I’ve already mentioned her left-handed way of talking. If she should get in it now and began telling it in a way that didn’t match up with what I’d said, and especially what Jill would say, if they ever got around to her, it could all get loused but bad. So I was nervous while Edgren talked, and hopeful when he hung up, that we’d be going down to wait for DiVola, but I was too optimistic. He had hardly turned around with the news “they’re on their way,” when the door opened and Mom was there. I hardly knew her. Her hair was all combed up with a blue ribbon on one lock, and her face was powdered to hide the freckles. She had on light tan pantyhose and her best blue dress, which was short, to show her goodlooking legs. Everyone turned, but she didn’t speak at first, just stood there staring at Mantle. Then: “Well, Mr. Mantle, howdy,” she sang out very friendly. “It’s been a long time, hasn’t it?”
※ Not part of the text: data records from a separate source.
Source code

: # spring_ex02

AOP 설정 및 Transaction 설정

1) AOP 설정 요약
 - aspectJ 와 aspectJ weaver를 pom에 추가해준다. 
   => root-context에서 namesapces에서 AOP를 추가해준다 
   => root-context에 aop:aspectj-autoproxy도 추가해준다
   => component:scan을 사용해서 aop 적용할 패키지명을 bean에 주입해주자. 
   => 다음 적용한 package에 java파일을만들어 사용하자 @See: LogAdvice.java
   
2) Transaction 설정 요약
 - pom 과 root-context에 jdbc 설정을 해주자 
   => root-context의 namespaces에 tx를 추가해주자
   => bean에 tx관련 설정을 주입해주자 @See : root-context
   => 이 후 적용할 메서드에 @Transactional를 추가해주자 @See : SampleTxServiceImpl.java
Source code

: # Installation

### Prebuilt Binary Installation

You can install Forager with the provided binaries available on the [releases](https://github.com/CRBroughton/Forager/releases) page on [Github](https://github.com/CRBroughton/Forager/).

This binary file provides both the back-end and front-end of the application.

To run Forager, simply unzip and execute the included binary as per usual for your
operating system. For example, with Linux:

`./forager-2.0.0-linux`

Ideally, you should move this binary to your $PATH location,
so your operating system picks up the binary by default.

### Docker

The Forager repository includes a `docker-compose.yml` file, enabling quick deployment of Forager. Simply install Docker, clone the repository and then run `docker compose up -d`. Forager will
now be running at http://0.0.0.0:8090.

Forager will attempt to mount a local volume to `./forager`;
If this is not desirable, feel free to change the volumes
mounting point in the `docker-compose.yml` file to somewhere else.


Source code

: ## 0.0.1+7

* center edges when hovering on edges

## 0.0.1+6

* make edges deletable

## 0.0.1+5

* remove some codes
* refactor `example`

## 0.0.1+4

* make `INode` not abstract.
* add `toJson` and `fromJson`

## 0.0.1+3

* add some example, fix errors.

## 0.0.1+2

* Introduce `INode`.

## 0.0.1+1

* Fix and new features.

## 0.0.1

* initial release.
But Mantle gave a blank stare. Then: “Madam, do I know you?” he asked in a puzzled way.
“You certainly do,” she told him. “I’m Myra Howell, Myra Giles that was — Little Myra, they called me, to tell me apart from my cousin, Big Myra Giles, who’s two years older than I am. Mr. Mantle, I’m the girl that bit that bandit! Remember?”
“Oh! I place you now! And later, you were the girl Mr. Hanks called us about.”
“I’d like to forget that if you don’t mind. Why, the idea, him calling the police about an argument two girls had. I never thanked him for it.”
“You were smaller then.”
“I was only sixteen. I grew. You moved to Marietta?”
“I’m from Marietta originally.”
“But you’re working for the county?”
“Sergeant Edgren has some questions.”
I could feel the drawstring pull on my stomach, but she talked so simple and honest and natural that even I believed her. She told how Shaw had “made passes at that girl, poking the gun at her head and her stomach and ribs, and all the time saying he’d kill her. And then my son spoke to him from the other side of the island, and I couldn’t hear what he said, but at the sound of his voice the man spun, spun around on one foot, and let go with his gun. Then I heard my son’s gun, and he dropped to the ground. And soon as my son brought the girl, took her ashore from the boat, I knew I had to get moving, to bring in that poke full of money, the one they were talking about on TV.
So when Dave had gone up with the girl, I got in the boat again and rowed out to the island, first to have a look if he was really dead, and if he was, to pick up the money and bring it in. He was, all right, with his brains scattered around, but no money was there. Then I remembered the parachute he’d come down with, and thought if it was still in the river, the poke with the money might be tangled in it. If I got out there quick I could grab it before it sank from water soaking in. So I rowed around to the other side of the island and found the parachute. It’s caught on the bottom somehow, between the island and the bank on the other side. But I couldn’t see a poke. It could be there, though, if someone got out there quick and fished up the parachute. It could be tangled up in it.”
It all matched up, not only with what had happened but with the way I’d told it myself — so much so that even I believed it in spite of what Jill had said. Yet Mantle kept looking at her, and the drawstring didn’t loosen. When she started all over again, about how scared she’d been for “that girl,” I wanted to beg her to stop, to leave well enough alone, but of course, I didn’t dare open my mouth. Just then a horn sounded from below. That shut her up, and we all went down to the river.